Already back in the 1950s, the future Pope Paul VI, then Archbishop of Milan, identified the crucial issues of the new problems that were assailing the family. For example, there was the Milan Synod on “Marriage and Family” in 1959, then the famous pastoral letter “To the Christian family” in 1960, and finally the creation by this Pope of the “Committee of the Family” in 1973—ten years before John Paul II created the Pontifical Council for the Family. An interesting article by Eliana Versace in the daily newspaper Avvenire (02/27/2014) retraces the stages and content. Here, we offer some significant passages.
 
Mom and Dad's love, the light of the family, for Paul VI.
In September of 1959, in Milan, a minor diocesan synod was celebrated that, in accordance with the desire of Archbishop Giovanni Battista Montini, centered its study and discussion on the topic of “Marriage and Family.” Cardinal Montini considered such issues fundamental for human and Christian life, and, in those years, they were with increasing frequency the subject of the “bitter remarks of many errors, which today are spread by the most modern and insidious means, sapping at the root the health and the sanctity of these two institutions.”
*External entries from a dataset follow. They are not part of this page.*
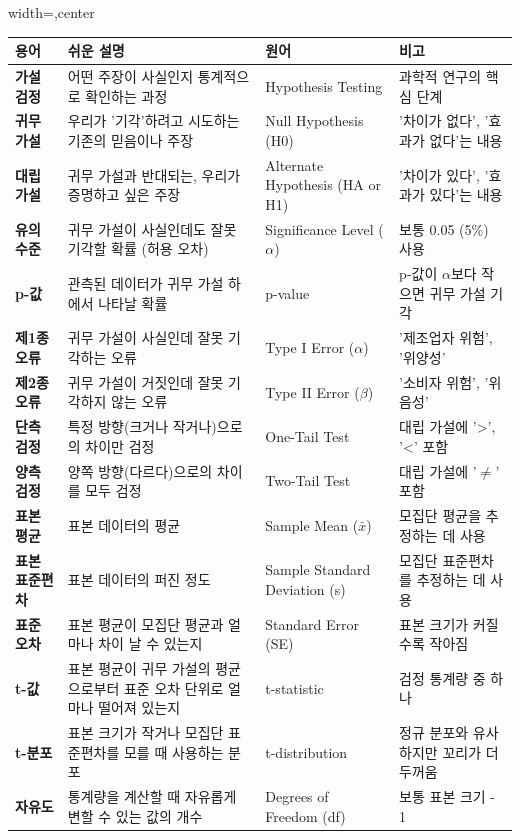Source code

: \documentclass[11pt,a4paper]{article}
\begin{document}
\begin{adjustbox}{width=\textwidth,center}
\begin{tabular}{llll}
\toprule
\textbf{용어} & \textbf{쉬운 설명} & \textbf{원어} & \textbf{비고} \\
\midrule
\textbf{가설 검정} & 어떤 주장이 사실인지 통계적으로 확인하는 과정 & Hypothesis Testing & 과학적 연구의 핵심 단계 \\
\textbf{귀무 가설} & 우리가 '기각'하려고 시도하는 기존의 믿음이나 주장 & Null Hypothesis (H0) & '차이가 없다', '효과가 없다'는 내용 \\
\textbf{대립 가설} & 귀무 가설과 반대되는, 우리가 증명하고 싶은 주장 & Alternate Hypothesis (HA or H1) & '차이가 있다', '효과가 있다'는 내용 \\
\textbf{유의 수준} & 귀무 가설이 사실인데도 잘못 기각할 확률 (허용 오차) & Significance Level ($\alpha$) & 보통 0.05 (5\%) 사용 \\
\textbf{p-값} & 관측된 데이터가 귀무 가설 하에서 나타날 확률 & p-value & p-값이 $\alpha$보다 작으면 귀무 가설 기각 \\
\textbf{제1종 오류} & 귀무 가설이 사실인데 잘못 기각하는 오류 & Type I Error ($\alpha$) & '제조업자 위험', '위양성' \\
\textbf{제2종 오류} & 귀무 가설이 거짓인데 잘못 기각하지 않는 오류 & Type II Error ($\beta$) & '소비자 위험', '위음성' \\
\textbf{단측 검정} & 특정 방향(크거나 작거나)으로의 차이만 검정 & One-Tail Test & 대립 가설에 '>', '<' 포함 \\
\textbf{양측 검정} & 양쪽 방향(다르다)으로의 차이를 모두 검정 & Two-Tail Test & 대립 가설에 '$\ne$' 포함 \\
\textbf{표본 평균} & 표본 데이터의 평균 & Sample Mean ($\bar{x}$) & 모집단 평균을 추정하는 데 사용 \\
\textbf{표본 표준편차} & 표본 데이터의 퍼진 정도 & Sample Standard Deviation (s) & 모집단 표준편차를 추정하는 데 사용 \\
\textbf{표준 오차} & 표본 평균이 모집단 평균과 얼마나 차이 날 수 있는지 & Standard Error (SE) & 표본 크기가 커질수록 작아짐 \\
\textbf{t-값} & 표본 평균이 귀무 가설의 평균으로부터 표준 오차 단위로 얼마나 떨어져 있는지 & t-statistic & 검정 통계량 중 하나 \\
\textbf{t-분포} & 표본 크기가 작거나 모집단 표준편차를 모를 때 사용하는 분포 & t-distribution & 정규 분포와 유사하지만 꼬리가 더 두꺼움 \\
\textbf{자유도} & 통계량을 계산할 때 자유롭게 변할 수 있는 값의 개수 & Degrees of Freedom (df) & 보통 표본 크기 - 1 \\
\bottomrule
\end{tabular}
\end{adjustbox}
\label{tab:glossary}
\end{document}
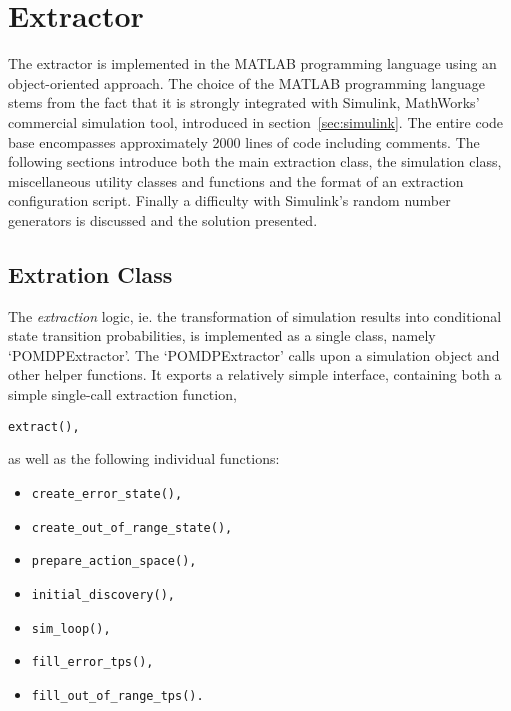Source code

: \section{Extractor}

The extractor is implemented in the MATLAB programming language using an object-oriented approach. The choice of the MATLAB programming language stems from the fact that it is strongly integrated with Simulink, MathWorks' commercial simulation tool, introduced in section~\ref{sec:simulink}. The entire code base encompasses approximately 2000 lines of code including comments. The following sections introduce both the main extraction class, the simulation class, miscellaneous utility classes and functions and the format of an extraction configuration script. Finally a difficulty with Simulink's random number generators is discussed and the solution presented.

\subsection{Extration Class}

The \textit{extraction} logic, ie. the transformation of simulation results into conditional state transition probabilities, is implemented as a single class, namely `POMDPExtractor'. The `POMDPExtractor' calls upon a simulation object and other helper functions. It exports a relatively simple interface, containing both a simple single-call extraction function,
 \begin{verbatim}extract(),\end{verbatim}

 as well as the following individual functions:

\begin{itemize}
\item \begin{verbatim}create_error_state(),\end{verbatim}
\item \begin{verbatim}create_out_of_range_state(),\end{verbatim}
\item \begin{verbatim}prepare_action_space(),\end{verbatim}
\item \begin{verbatim}initial_discovery(),\end{verbatim}
\item \begin{verbatim}sim_loop(),\end{verbatim}
\item \begin{verbatim}fill_error_tps(),\end{verbatim}
\item \begin{verbatim}fill_out_of_range_tps().\end{verbatim}
\end{itemize}


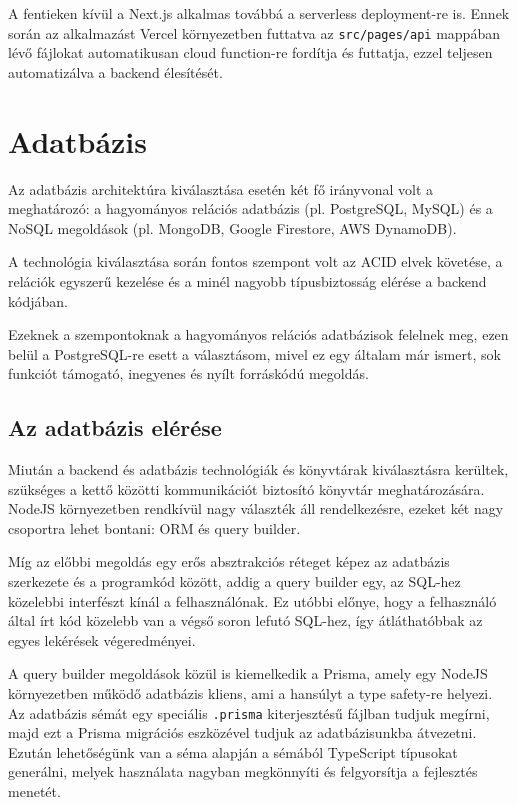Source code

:A fentieken kívül a Next.js alkalmas továbbá a serverless deployment-re is. Ennek során az alkalmazást Vercel környezetben futtatva az \lstinline|src/pages/api| mappában lévő fájlokat
automatikusan cloud function-re fordítja és futtatja, ezzel teljesen automatizálva a backend élesítését. \cite{NextJS}

\section{Adatbázis}
Az adatbázis architektúra kiválasztása esetén két fő irányvonal volt a meghatározó: a hagyományos relációs adatbázis (pl. PostgreSQL, MySQL) és a NoSQL megoldások (pl. MongoDB, Google Firestore, AWS DynamoDB).

A technológia kiválasztása során fontos szempont volt az ACID elvek követése, a relációk egyszerű kezelése és a minél nagyobb típusbiztosság elérése a backend kódjában.

Ezeknek a szempontoknak a hagyományos relációs adatbázisok felelnek meg, ezen belül a PostgreSQL-re esett a választásom, mivel ez egy általam már ismert, sok funkciót támogató, inegyenes és nyílt forráskódú megoldás. \cite{Postgresql}

\subsection{Az adatbázis elérése}
Miután a backend és adatbázis technológiák és könyvtárak kiválasztásra kerültek, szükséges a kettő közötti kommunikációt biztosító könyvtár meghatározására.
NodeJS környezetben rendkívül nagy választék áll rendelkezésre, ezeket két nagy csoportra lehet bontani: ORM és query builder.

Míg az előbbi megoldás egy erős absztrakciós réteget képez az adatbázis szerkezete és a programkód között, addig a query builder egy, az SQL-hez közelebbi interfészt kínál a felhasználónak.
Ez utóbbi előnye, hogy a felhasználó által írt kód közelebb van a végső soron lefutó SQL-hez, így átláthatóbbak az egyes lekérések végeredményei.

A query builder megoldások közül is kiemelkedik a Prisma, amely egy NodeJS környezetben működő adatbázis kliens, ami a hansúlyt a type safety-re helyezi.
Az adatbázis sémát egy speciális \lstinline|.prisma| kiterjesztésű fájlban tudjuk megírni, majd ezt a Prisma migrációs eszközével tudjuk az adatbázisunkba átvezetni.
Ezután lehetőségünk van a séma alapján a sémából TypeScript típusokat generálni, melyek használata nagyban megkönnyíti és felgyorsítja a fejlesztés menetét.

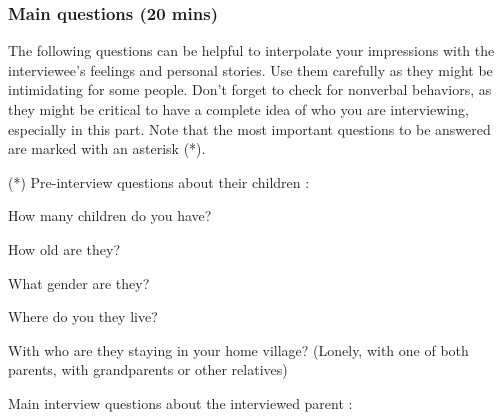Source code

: \vspace{2pt}
\subsubsection{Main questions (20 mins)}

The following questions can be helpful to interpolate your impressions with the interviewee’s feelings and personal stories. Use them carefully as they might be intimidating for some people. Don’t forget to check for nonverbal behaviors, as they might be critical to have a complete idea of who you are interviewing, especially in this part. Note that the most important questions to be answered are marked with an asterisk (*).

\vspace{2pt}
(*) Pre-interview questions about their children :

\begin{todolist}
    \item How many children do you have?
    \item How old are they?
    \item What gender are they?
    \item Where do you they live?
    \item With who are they staying in your home village? (Lonely, with one of both parents, with grandparents or other relatives)
\end{todolist}

Main interview questions about the interviewed parent :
“A priest of Milan—Montini said, on September 22nd, 1959, at the conclusion of the Synod—pushed by certain circumstances to examine his parish, told me: ‘In fact, I’ve discovered, and I did not know this: there are three hundred illegitimate families in my parish, while they could once on be counted on my fingers: one, two, three… five; and I didn’t know this, and didn’t see it.’”
Reflecting on these issues convinced Montini of the great need to reaffirm those founding principles: marriage and family, by comparing them with the changes imposed by modern life and, at the beginning of 1960, the cardinal expressed his thoughts on marriage and the Christian family in a Letter for Lent, entitled “For the Christian family.” There, the Archbishop spoke with clarity, rigor and foresight about the arising issues that threatened the family’s normality and unity, focusing on separation and divorce, and devoting ample space to abortion and birth control. On these questions, the Milanese text presents unique parallels with Humanae Vitae, the encyclical that was promulgated by Pope Paul VI eight years later and then led to the creation, in 1973, of a Committee for the Family, with the aim of studying these problems as well as encouraging and supporting the concrete initiatives of the pastors and of Catholic associations.
Montini advised the families to face difficulties and problems with “family prayer.” One of the most dangerous threats to the stability of the marital relationship was in fact caused by the “solitude” of many spouses, due to the weakening of the ancient and once solid family ties.
Paul VI told his friend Jean Guitton about the intense and deep love that united his parents, George Montini and Judith Alghisi, who both passed away in 1943. The letters his mother wrote to her husband show the strong love of the Montini couple, built on unshakable confidence in God and the support of Divine Providence. This helps us to understand how Paul VI, in his encyclical Humanae Vitae, found the most beautiful words to speak of the love between a man and a woman. In this sense, the Pope encouraged the Vicariate of Rome, which had dedicated its reflection in 1970 to the Sacrament of marriage, because “today the pastoral care of the family is the timeliest, the most challenging and also the most fruitful ministry, with lasting beneficial results.”